Hamit Bozarslan : Le luxe et la violence. Domination et contestation chez Ibn Khaldûn (CNRS Editions) / Revue Socio N°2 Dossier Révolutions, contestations, indignations (Editions MSH)

Michel Seurat avait en son temps montré toute la pertinence et la fécondité des concepts mobilisés par Ibn Khaldûn pour décrire les sociétés du monde arabe, des concepts comme celui de l’asabiyya ou l’esprit de clan, qu’il avait appliqués à la réalité syrienne et au fonctionnement du pouvoir dans ce pays, des articles rassemblés dans un livre récemment réédité : L’État de barbarie. Aujourd’hui, Hamit Bozarslan relit à nouveaux frais l’œuvre de l’historien et précurseur de la sociologie du XIVème siècle pour étudier la dialectique du pouvoir et de sa contestation dans un contexte bouleversé par les printemps arabes, qui illustrent selon lui la conception cyclique de l’histoire développée par l’auteur du Livre des exemples . Conquête, soumission et domestication, puis exercice tyrannique du pouvoir constituent les trois phases d’une domination qui mène inexorablement à la chute, comme le montrent les cas des régimes de Ben Ali, de Kadhafi et de Moubarak.
Le luxe et la violence, ce binôme symbolise les attributs exclusifs du pouvoir pour s’imposer et se maintenir. Le pouvoir, nous dit Ibn Khaldûn, « de par sa nature exige le luxe », lequel est ici synonyme de richesse et de civilisation à la fois. C’est la contrepartie de la sujétion et des prélèvements opérés par l’État au bénéfice du prince, de sa puissance militaire et de sa souveraineté politique. « L’État transforme des impôts en culture » disait Bourdieu, qui ne se référait pas au contexte musulman.
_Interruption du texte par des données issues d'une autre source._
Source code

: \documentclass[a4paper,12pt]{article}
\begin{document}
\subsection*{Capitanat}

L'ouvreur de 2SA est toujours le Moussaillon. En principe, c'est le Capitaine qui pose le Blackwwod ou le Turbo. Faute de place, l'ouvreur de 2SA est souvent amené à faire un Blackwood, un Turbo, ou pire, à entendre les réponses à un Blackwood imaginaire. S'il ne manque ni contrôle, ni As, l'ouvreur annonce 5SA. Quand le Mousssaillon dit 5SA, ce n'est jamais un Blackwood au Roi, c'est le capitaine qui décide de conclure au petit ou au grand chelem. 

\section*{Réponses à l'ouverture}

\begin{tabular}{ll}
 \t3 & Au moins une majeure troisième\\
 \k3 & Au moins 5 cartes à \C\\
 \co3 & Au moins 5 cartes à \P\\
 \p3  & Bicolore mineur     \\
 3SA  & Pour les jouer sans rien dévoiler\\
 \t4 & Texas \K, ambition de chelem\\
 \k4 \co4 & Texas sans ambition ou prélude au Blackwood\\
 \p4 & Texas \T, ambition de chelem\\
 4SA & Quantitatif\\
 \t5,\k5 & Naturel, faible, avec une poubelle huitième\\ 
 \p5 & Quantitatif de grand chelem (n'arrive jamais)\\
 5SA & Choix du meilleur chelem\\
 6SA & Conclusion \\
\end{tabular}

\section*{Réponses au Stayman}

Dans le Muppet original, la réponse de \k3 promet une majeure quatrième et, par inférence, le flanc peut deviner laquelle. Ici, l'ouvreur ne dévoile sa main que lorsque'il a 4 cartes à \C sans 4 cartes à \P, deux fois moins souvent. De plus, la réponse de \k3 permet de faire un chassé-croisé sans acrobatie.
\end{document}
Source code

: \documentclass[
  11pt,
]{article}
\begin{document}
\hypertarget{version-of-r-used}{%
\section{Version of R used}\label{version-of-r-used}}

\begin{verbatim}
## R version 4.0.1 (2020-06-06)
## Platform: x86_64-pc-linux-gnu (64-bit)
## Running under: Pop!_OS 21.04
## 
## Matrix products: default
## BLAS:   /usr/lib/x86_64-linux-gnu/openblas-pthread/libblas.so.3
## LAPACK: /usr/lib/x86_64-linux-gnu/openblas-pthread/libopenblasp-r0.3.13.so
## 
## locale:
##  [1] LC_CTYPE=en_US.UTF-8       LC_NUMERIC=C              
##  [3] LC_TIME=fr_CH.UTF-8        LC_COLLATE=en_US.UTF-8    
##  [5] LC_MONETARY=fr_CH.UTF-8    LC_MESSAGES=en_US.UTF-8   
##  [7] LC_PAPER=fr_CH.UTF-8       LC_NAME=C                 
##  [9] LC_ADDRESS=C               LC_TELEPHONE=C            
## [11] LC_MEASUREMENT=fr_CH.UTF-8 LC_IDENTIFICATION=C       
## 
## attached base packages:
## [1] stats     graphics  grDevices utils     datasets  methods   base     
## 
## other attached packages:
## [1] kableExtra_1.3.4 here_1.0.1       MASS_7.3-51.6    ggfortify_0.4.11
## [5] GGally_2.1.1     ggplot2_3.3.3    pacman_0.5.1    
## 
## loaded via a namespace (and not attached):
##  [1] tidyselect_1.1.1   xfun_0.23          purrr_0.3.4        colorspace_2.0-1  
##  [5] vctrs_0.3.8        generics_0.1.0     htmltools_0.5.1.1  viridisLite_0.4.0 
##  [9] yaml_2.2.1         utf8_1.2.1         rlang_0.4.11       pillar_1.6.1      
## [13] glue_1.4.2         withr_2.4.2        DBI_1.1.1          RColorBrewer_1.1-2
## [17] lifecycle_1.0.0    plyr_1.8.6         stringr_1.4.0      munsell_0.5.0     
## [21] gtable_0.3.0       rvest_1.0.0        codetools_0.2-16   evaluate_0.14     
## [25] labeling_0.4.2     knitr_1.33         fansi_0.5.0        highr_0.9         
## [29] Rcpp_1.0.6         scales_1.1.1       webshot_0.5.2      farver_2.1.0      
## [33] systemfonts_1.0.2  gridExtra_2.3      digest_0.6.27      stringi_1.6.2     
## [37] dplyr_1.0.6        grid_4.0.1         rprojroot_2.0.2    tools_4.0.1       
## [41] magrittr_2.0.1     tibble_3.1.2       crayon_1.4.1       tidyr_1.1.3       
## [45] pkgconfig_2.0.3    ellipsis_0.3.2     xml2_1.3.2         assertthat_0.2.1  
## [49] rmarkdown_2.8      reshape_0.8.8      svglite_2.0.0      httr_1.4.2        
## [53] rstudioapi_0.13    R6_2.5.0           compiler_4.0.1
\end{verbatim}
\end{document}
C’est l’ornement et la façade plaisante de la domination, laquelle ne consiste pas seulement à assurer la protection et la paix. « Mais qui va vous acheter des Mercedes et marier vos fils ? » s’exclamait Kadhafi, et le clan Assad, en Syrie, après avoir mis le pays en coupe réglée, redistribuait aux uns au détriment des autres, maintenant à ce prix la dépendance de tous.
« Les peuples épuisent leur souveraineté et leur existence de branche en branche et la conquête reprend souvent le flambeau tombé des mains de son conquérant ». La vision peu optimiste de l’histoire développée par Ibn Khaldûn décline une fatalité cyclique qui s’est illustrée sous nos yeux ces dernières années. La violence érige l’État, la coercition et la prédation qu’il exerce le condamnent à la destruction. Hamit Bozarslan rappelle que – je cite « l’embourgeoisement et l’esprit entrepreneurial prédateur des Ben Ali-Trablissi avaient coûté cher à l’économie tunisienne, en provoquant la perte de nombreux emplois », l’interventionnisme de la famille dans l’économie ayant poussé les classes moyennes dont l’horizon s’était refermé à pratiquer l’attentisme et à renâcler à s’engager dans l’activité économique pour éviter d’être spoliées. Une forme de résistance passive qui ne tardera pas à se transformer en contestation et l’on sait que la lame de fond qui emporta le régime s’était formée au sein de cette classe moyenne en partie fonctionnarisée.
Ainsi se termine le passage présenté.